It has me wondering why some of our other suppressors tripped off and were not damaged, while these four nearly caught fire. What makes the difference amongst similarly-priced suppressors?

First ask what a surge protector does. Many completely different devices exist - all called surge protectors. Those adjacent to appliances do not even claim to protect from typically destructive surges. But only the fewest who ask "what it does" would know that and know why.

View spec numbers. Being adjacent to an appliance, it must either block or absorb a surge. How does that 2 cm part block a surge? It doesn't. How many joules does it absorb? Hundreds? Destructive surges are hundreds of thousands of joules. Yes, read those numbers. A fuse inside each power strip (different from its 15 amp circuit breaker) must disconnect protector parts as fast as possible to avert a house fire. Disconnect protector parts while leaving the surge connected to your computer. Where is the protection?

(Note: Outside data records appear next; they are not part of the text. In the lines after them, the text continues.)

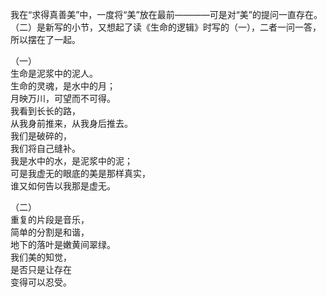 <p class="has-line-data" data-line-start="0" data-line-end="1">我在“求得真善美”中，一度将“美”放在最前————可是对“美”的提问一直存在。（二）是新写的小节，又想起了读《生命的逻辑》时写的（一），二者一问一答，所以摆在了一起。</p>
<p class="has-line-data" data-line-start="2" data-line-end="13">（一）<br>
生命是泥浆中的泥人。<br>
生命的灵魂，是水中的月；<br>
月映万川，可望而不可得。<br>
我看到长长的路，<br>
从我身前推来，从我身后推去。<br>
我们是破碎的，<br>
我们将自己缝补。<br>
我是水中的水，是泥浆中的泥；<br>
可是我虚无的眼底的美是那样真实，<br>
谁又如何告以我那是虚无。</p>
<p class="has-line-data" data-line-start="14" data-line-end="21">（二）<br>
重复的片段是音乐，<br>
简单的分割是和谐，<br>
地下的落叶是嫩黄间翠绿。<br>
我们美的知觉，<br>
是否只是让存在<br>
变得可以忍受。</p>
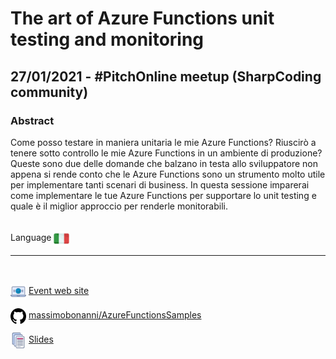 # The art of Azure Functions unit testing and monitoring
## 27/01/2021 - #PitchOnline meetup (SharpCoding community)
### Abstract
Come posso testare in maniera unitaria le mie Azure Functions? Riuscirò a tenere sotto controllo le mie Azure Functions in un ambiente di produzione? Queste sono due delle domande che balzano in testa allo sviluppatore non appena si rende conto che le Azure Functions sono un strumento molto utile per implementare tanti scenari di business. In questa sessione imparerai come implementare le tue Azure Functions per supportare lo unit testing e quale è il miglior approccio per renderle monitorabili.

<br/>
Language <img width="25" src="https://raw.githubusercontent.com/massimobonanni/massimobonanni/master/images/flagitaly.svg" style="vertical-align:middle">

<br/>

---

<br/>
<p>
<img width="25" src="https://raw.githubusercontent.com/massimobonanni/massimobonanni/master/images/eventwebsite.svg" style="vertical-align:middle"> 
<a href="https://www.eventbrite.it/e/biglietti-pitchonline-136249488889">Event web site</a>
</p>

<p>
<img width="25" src="https://raw.githubusercontent.com/massimobonanni/massimobonanni/master/images/github.svg" style="vertical-align:middle"> 
<a href="https://github.com/massimobonanni/AzureFunctionsSamples" target="_blank">massimobonanni/AzureFunctionsSamples</a>
</p>

<p>
<img width="25" src="https://raw.githubusercontent.com/massimobonanni/massimobonanni/master/images/slides.svg" style="vertical-align:middle"> 
<a href="https://www.slideshare.net/massimobonanni/the-art-of-azure-functions-unit-testing-and-monitoring-242709102">Slides</a>
</p>
  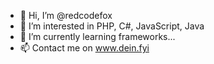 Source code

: - 👋 Hi, I’m @redcodefox
- 👀 I’m interested in PHP, C#, JavaScript, Java
- 🌱 I’m currently learning frameworks...
- 📫 Contact me on www.dein.fyi 
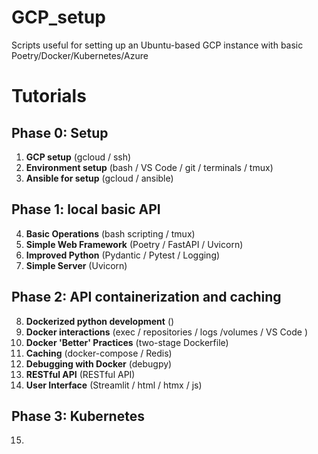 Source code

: # GCP_setup
Scripts useful for setting up an Ubuntu-based GCP instance with basic Poetry/Docker/Kubernetes/Azure

# Tutorials

## Phase 0: Setup
1. **GCP setup** (gcloud / ssh)
2. **Environment setup** (bash / VS Code / git / terminals / tmux)
3. **Ansible for setup** (gcloud / ansible)

## Phase 1: local basic API
4. **Basic Operations** (bash scripting / tmux)
5. **Simple Web Framework** (Poetry / FastAPI / Uvicorn)
6. **Improved Python** (Pydantic / Pytest / Logging)
7. **Simple Server** (Uvicorn)

## Phase 2: API containerization and caching
8. **Dockerized python development** ()
9. **Docker interactions** (exec / repositories / logs /volumes / VS Code )
10. **Docker 'Better' Practices** (two-stage Dockerfile)
11. **Caching** (docker-compose / Redis)
12. **Debugging with Docker** (debugpy)
13. **RESTful API** (RESTful API)
14. **User Interface** (Streamlit / html / htmx / js)

## Phase 3: Kubernetes
15.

A surge too tiny to damage computers, the furnace, clocks, and dimmer swtiches also destroyed the protector? In some cases, a tiny (maybe 1 amp) fuse took so long to blow that those power strip almost caused a fire. But again, all are called surge protectors. Some are only for surges that typically do no damage. Either disconnects from or is catastrophically destroyed by a typically destructive surge. And does not even claim that protection (read its numeric specs). How many joules did it claim to absorb?

Best protection on an incoming utility cable is a hardwire, as short as possible, to single point earth ground. That best protection is routine on properly installed cable TV. Unfortunately, if AC wires connect directly to earth, then appliances cannot have electricity. So for over 100 years, facilities that cannot have damage replace that hardwire with a 'whole house' surge protector. This completely different device (with a same name) works by connecting surges harmlessly to earth. Effective protectors are only connecting devices. Never stop or absorb surges. And used when wire cannot make what is a better connection.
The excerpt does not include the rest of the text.